WHAT YOU SHOULD DO: Print verbatim every line starting at the one that contains "在 com.movjdzi.app.view 下JAVA类" and ending at the final line of the records; include both endpoints.
[[ GIVEN DATA open ]]
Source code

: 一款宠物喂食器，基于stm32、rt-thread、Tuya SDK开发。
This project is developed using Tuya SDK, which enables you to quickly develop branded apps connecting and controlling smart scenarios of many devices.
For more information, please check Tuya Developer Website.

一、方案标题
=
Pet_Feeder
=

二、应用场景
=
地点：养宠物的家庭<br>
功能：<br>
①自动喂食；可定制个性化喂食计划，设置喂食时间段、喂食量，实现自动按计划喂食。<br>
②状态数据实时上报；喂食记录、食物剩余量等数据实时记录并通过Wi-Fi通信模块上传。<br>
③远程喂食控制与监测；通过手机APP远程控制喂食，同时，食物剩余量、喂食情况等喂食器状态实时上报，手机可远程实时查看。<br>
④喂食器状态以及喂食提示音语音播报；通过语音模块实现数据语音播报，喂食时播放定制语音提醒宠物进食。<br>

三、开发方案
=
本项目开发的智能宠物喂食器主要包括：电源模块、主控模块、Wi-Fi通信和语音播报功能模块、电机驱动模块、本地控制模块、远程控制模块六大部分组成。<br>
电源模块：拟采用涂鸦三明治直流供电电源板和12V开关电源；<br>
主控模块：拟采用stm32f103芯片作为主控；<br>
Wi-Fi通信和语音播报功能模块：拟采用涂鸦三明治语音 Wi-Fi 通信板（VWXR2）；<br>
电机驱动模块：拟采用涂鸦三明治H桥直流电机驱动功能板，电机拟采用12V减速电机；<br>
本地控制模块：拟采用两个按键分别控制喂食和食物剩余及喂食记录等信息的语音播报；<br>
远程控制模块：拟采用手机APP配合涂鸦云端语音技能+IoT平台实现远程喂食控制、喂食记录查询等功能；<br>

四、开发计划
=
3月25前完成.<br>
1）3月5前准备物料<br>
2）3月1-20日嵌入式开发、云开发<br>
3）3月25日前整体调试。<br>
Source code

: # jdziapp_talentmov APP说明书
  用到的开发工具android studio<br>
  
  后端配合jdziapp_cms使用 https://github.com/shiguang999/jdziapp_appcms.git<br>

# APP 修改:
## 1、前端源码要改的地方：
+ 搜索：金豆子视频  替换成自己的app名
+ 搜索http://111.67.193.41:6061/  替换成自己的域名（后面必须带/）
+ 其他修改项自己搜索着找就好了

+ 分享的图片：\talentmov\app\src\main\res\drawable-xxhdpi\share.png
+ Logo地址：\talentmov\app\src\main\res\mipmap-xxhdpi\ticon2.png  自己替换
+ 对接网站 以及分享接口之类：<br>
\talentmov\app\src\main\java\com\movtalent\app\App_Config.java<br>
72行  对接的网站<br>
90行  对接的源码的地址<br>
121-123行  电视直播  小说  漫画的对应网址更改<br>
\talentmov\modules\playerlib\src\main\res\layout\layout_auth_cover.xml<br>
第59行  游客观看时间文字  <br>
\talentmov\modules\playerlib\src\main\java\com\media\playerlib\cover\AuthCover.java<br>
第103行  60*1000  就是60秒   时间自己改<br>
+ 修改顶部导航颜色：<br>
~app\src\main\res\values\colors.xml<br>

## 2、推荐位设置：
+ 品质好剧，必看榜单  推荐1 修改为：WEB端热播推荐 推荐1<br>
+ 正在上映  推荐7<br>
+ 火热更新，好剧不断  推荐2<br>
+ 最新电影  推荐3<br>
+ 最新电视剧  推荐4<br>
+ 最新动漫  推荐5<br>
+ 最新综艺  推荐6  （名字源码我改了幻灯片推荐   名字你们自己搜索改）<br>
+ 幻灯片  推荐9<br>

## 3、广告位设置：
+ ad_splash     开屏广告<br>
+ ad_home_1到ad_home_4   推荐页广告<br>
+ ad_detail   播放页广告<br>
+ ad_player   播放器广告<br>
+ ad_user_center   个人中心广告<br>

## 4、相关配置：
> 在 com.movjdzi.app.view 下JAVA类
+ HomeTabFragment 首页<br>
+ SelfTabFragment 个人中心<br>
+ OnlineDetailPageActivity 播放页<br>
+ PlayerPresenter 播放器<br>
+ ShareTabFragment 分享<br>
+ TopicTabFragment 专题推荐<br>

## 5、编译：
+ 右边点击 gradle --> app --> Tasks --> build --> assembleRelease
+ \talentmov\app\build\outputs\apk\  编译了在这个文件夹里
[[ GIVEN DATA closed ]]
ANSWER BELOW:
> 在 com.movjdzi.app.view 下JAVA类
+ HomeTabFragment 首页<br>
+ SelfTabFragment 个人中心<br>
+ OnlineDetailPageActivity 播放页<br>
+ PlayerPresenter 播放器<br>
+ ShareTabFragment 分享<br>
+ TopicTabFragment 专题推荐<br>

## 5、编译：
+ 右边点击 gradle --> app --> Tasks --> build --> assembleRelease
+ \talentmov\app\build\outputs\apk\  编译了在这个文件夹里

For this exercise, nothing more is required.